But I won't insist that `sit-for' should simply pass the `C-g' on to the calling
context so that its current binding (e.g. `abort-recursive-edit' in the
minibuffer) can take effect.  I only posed the question, for consideration by
those of you who understand this stuff better than I.

> And while it's easy to add a let-binding to get the 
> behavior you want, you couldn't ever go back were it the default.
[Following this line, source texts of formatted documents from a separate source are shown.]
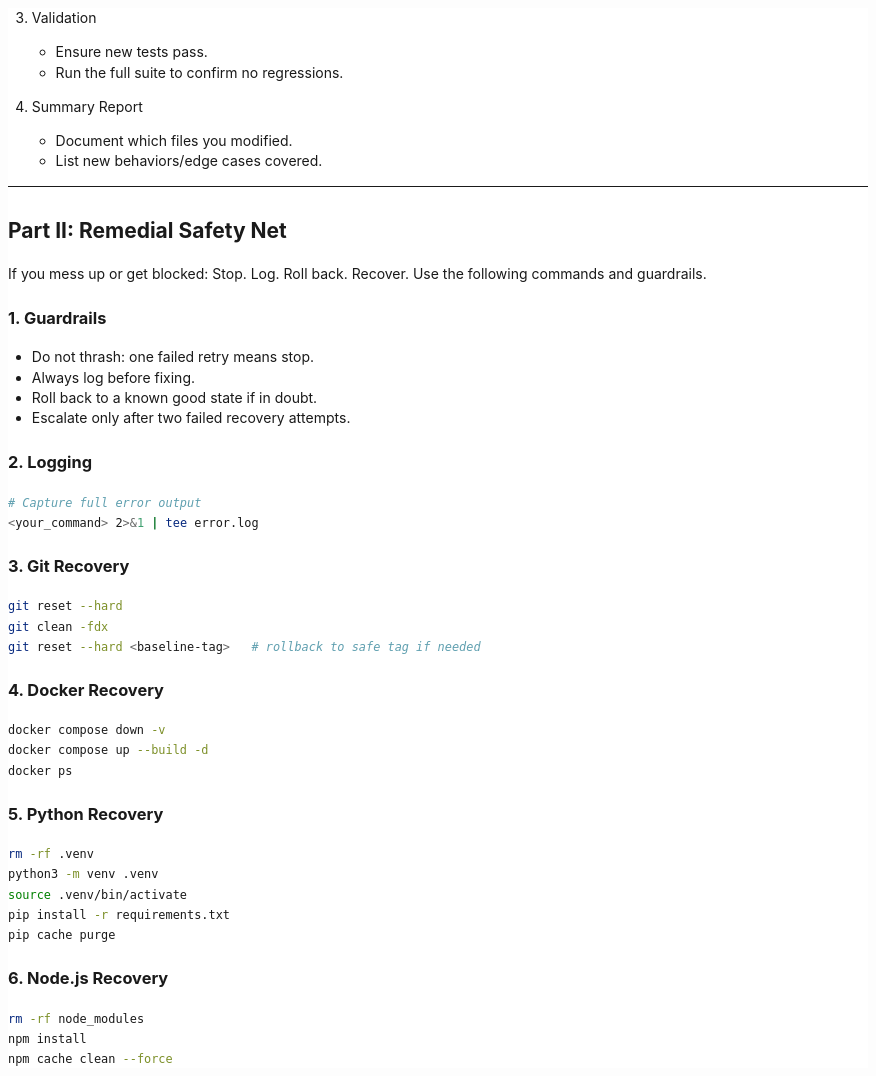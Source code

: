 3. Validation
   - Ensure new tests pass.
   - Run the full suite to confirm no regressions.

4. Summary Report
   - Document which files you modified.
   - List new behaviors/edge cases covered.

---

## Part II: Remedial Safety Net

If you mess up or get blocked: Stop. Log. Roll back. Recover.
Use the following commands and guardrails.

### 1. Guardrails
- Do not thrash: one failed retry means stop.
- Always log before fixing.
- Roll back to a known good state if in doubt.
- Escalate only after two failed recovery attempts.

### 2. Logging
```bash
# Capture full error output
<your_command> 2>&1 | tee error.log
```

### 3. Git Recovery
```bash
git reset --hard
git clean -fdx
git reset --hard <baseline-tag>   # rollback to safe tag if needed
```

### 4. Docker Recovery
```bash
docker compose down -v
docker compose up --build -d
docker ps
```

### 5. Python Recovery
```bash
rm -rf .venv
python3 -m venv .venv
source .venv/bin/activate
pip install -r requirements.txt
pip cache purge
```

### 6. Node.js Recovery
```bash
rm -rf node_modules
npm install
npm cache clean --force
```
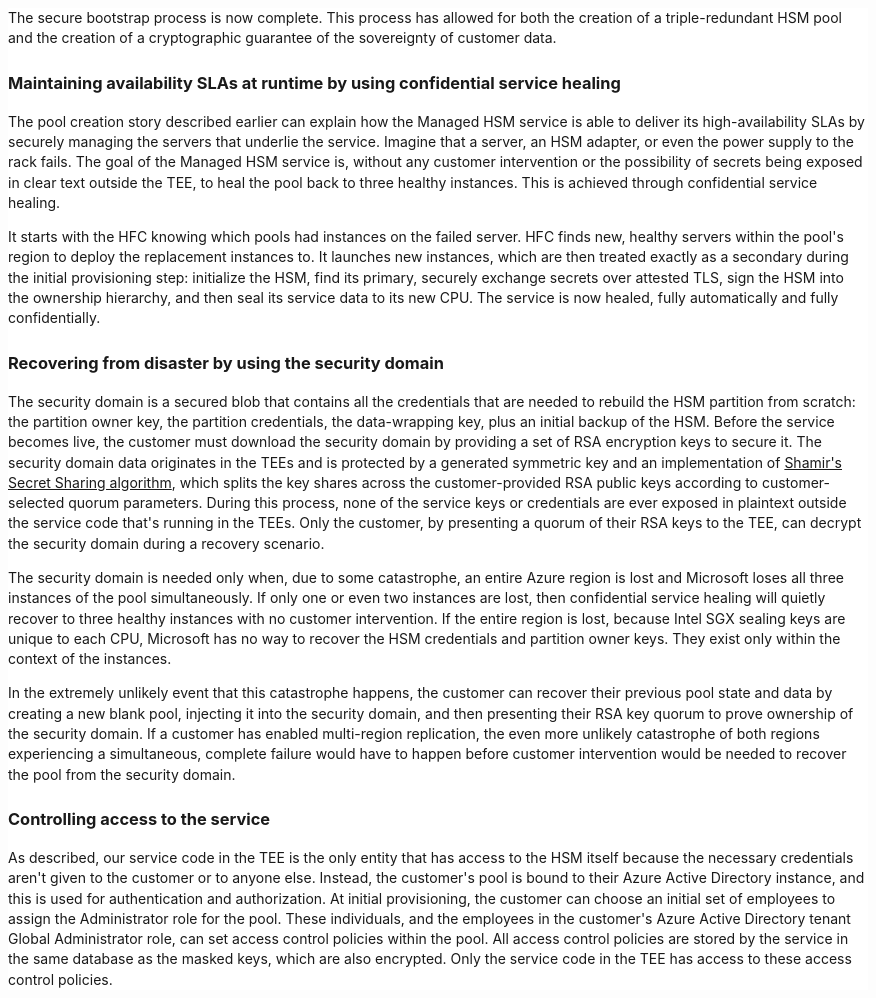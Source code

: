 The secure bootstrap process is now complete. This process has allowed for both the creation of a triple-redundant HSM pool and the creation of a cryptographic guarantee of the sovereignty of customer data.

### Maintaining availability SLAs at runtime by using confidential service healing

The pool creation story described earlier can explain how the Managed HSM service is able to deliver its high-availability SLAs by securely managing the servers that underlie the service. Imagine that a server, an HSM adapter, or even the power supply to the rack fails. The goal of the Managed HSM service is, without any customer intervention or the possibility of secrets being exposed in clear text outside the TEE, to heal the pool back to three healthy instances. This is achieved through confidential service healing.

It starts with the HFC knowing which pools had instances on the failed server. HFC finds new, healthy servers within the pool's region to deploy the replacement instances to. It launches new instances, which are then treated exactly as a secondary during the initial provisioning step: initialize the HSM, find its primary, securely exchange secrets over attested TLS, sign the HSM into the ownership hierarchy, and then seal its service data to its new CPU. The service is now healed, fully automatically and fully confidentially.

### Recovering from disaster by using the security domain

The security domain is a secured blob that contains all the credentials that are needed to rebuild the HSM partition from scratch: the partition owner key, the partition credentials, the data-wrapping key, plus an initial backup of the HSM. Before the service becomes live, the customer must download the security domain by providing a set of RSA encryption keys to secure it. The security domain data originates in the TEEs and is protected by a generated symmetric key and an implementation of [Shamir's Secret Sharing algorithm](https://en.wikipedia.org/wiki/Shamir%27s_Secret_Sharing), which splits the key shares across the customer-provided RSA public keys according to customer-selected quorum parameters. During this process, none of the service keys or credentials are ever exposed in plaintext outside the service code that's running in the TEEs. Only the customer, by presenting a quorum of their RSA keys to the TEE, can decrypt the security domain during a recovery scenario.

The security domain is needed only when, due to some catastrophe, an entire Azure region is lost and Microsoft loses all three instances of the pool simultaneously. If only one or even two instances are lost, then confidential service healing will quietly recover to three healthy instances with no customer intervention. If the entire region is lost, because Intel SGX sealing keys are unique to each CPU, Microsoft has no way to recover the HSM credentials and partition owner keys. They exist only within the context of the instances.

In the extremely unlikely event that this catastrophe happens, the customer can recover their previous pool state and data by creating a new blank pool, injecting it into the security domain, and then presenting their RSA key quorum to prove ownership of the security domain. If a customer has enabled multi-region replication, the even more unlikely catastrophe of both regions experiencing a simultaneous, complete failure would have to happen before customer intervention would be needed to recover the pool from the security domain.

### Controlling access to the service

As described, our service code in the TEE is the only entity that has access to the HSM itself because the necessary credentials aren't given to the customer or to anyone else. Instead, the customer's pool is bound to their Azure Active Directory instance, and this is used for authentication and authorization. At initial provisioning, the customer can choose an initial set of employees to assign the Administrator role for the pool. These individuals, and the employees in the customer's Azure Active Directory tenant Global Administrator role, can set access control policies within the pool. All access control policies are stored by the service in the same database as the masked keys, which are also encrypted. Only the service code in the TEE has access to these access control policies.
I have to agree with that.  So part of the question I posed is whether one would
ever want/need to go back.  Dunno.  I don't see any reason for that, offhand,
but I agree that such a change to `sit-for' would remove the option (from
`sit-for').  Maybe it's as simple as asking whether `C-g' during `sit-for'
should quit only the `sit-for' (?), i.e., whether that is ever useful.

----

More importantly, let me just say that it took me a few _hours_ to figure out
what was going on.

Had _any_ of the functions I came across in my quest documented that it handled
`C-g' directly as a special case (preventing it from being handled in the
caller, via its key binding, etc.), then I would have found the answer
(understood) immediately.  (By "special case" I mean that it is treated there
differently from other events/chars that are read.)

That includes not only the doc strings of Lisp functions (e.g. `sit-for',
`read-event'), but even the code comments for the C functions (e.g.
`read_filtered_event', `read_char') - nada about `C-g'.

It wasn't until I finally got to the `read_char' code that I saw anything that
indicated that `C-g' was being handled.  (And yes, `read_char' is something very
different from `read-char'.)

Looking at the code for `sit-for', unless you happen to know that `read-event'
handles `C-g' directly, you (I) can easily get the impression that the `C-g'
char gets pushed onto `unread-command-events'.  (And that's the behavior I would
in fact expect/prefer.)

So yes, I disagree that this should not be documented - and yes, at the
individual function level.  It certainly does not hurt, IMO, to let users of a
function know that a `C-g' char is handled specially there, even if this is, as
you seem to say, something that people should know generally from reading (elisp
`Quitting').

Anyway, I do appreciate your reply/explanation, Davis.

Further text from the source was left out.